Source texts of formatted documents
========================================
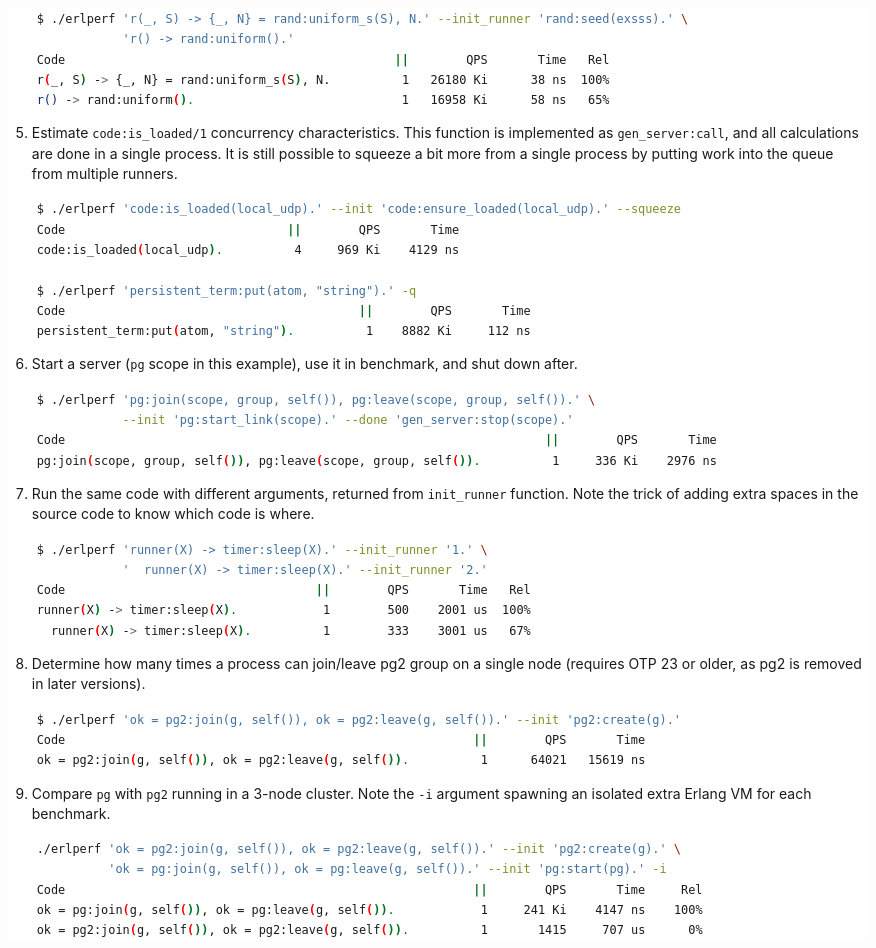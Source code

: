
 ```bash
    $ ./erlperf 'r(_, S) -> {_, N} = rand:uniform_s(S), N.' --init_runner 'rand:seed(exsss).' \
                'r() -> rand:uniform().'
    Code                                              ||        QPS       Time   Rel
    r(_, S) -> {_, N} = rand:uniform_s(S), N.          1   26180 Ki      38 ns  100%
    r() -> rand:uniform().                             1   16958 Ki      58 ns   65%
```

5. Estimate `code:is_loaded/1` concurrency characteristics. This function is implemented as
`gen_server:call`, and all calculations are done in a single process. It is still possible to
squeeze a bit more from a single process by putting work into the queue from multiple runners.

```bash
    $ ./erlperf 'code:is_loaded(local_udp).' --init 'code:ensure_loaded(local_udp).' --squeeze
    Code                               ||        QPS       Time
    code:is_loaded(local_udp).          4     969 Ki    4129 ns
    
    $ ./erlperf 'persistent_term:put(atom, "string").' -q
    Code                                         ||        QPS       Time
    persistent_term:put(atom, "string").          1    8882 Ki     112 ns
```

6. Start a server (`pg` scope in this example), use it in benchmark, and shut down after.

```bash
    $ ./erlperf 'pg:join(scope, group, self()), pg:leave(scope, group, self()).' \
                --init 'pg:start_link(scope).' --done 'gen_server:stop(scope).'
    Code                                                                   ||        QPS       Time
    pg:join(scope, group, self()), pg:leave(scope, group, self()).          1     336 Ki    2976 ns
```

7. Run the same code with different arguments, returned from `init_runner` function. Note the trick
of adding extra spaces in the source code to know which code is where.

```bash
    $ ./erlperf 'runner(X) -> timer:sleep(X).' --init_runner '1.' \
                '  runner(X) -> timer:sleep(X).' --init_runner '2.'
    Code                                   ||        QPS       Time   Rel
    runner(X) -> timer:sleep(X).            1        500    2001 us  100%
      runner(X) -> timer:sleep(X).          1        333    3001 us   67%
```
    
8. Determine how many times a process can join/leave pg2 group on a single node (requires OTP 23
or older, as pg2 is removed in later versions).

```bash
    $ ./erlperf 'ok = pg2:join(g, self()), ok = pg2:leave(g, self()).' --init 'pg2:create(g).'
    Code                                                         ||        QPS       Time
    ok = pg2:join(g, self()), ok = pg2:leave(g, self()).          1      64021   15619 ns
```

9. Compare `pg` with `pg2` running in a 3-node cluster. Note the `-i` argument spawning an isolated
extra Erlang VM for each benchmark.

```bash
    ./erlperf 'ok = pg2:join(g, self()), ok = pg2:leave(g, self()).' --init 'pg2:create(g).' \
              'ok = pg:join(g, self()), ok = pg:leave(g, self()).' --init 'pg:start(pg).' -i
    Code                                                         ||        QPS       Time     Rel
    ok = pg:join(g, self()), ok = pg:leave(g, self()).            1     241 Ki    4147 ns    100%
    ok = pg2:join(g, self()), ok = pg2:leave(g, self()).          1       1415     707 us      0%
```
========================================
> **Try it**
For every line above that includes the string "group", copy the line.

> **Problem solution**
    $ ./erlperf 'pg:join(scope, group, self()), pg:leave(scope, group, self()).' \
    pg:join(scope, group, self()), pg:leave(scope, group, self()).          1     336 Ki    2976 ns
8. Determine how many times a process can join/leave pg2 group on a single node (requires OTP 23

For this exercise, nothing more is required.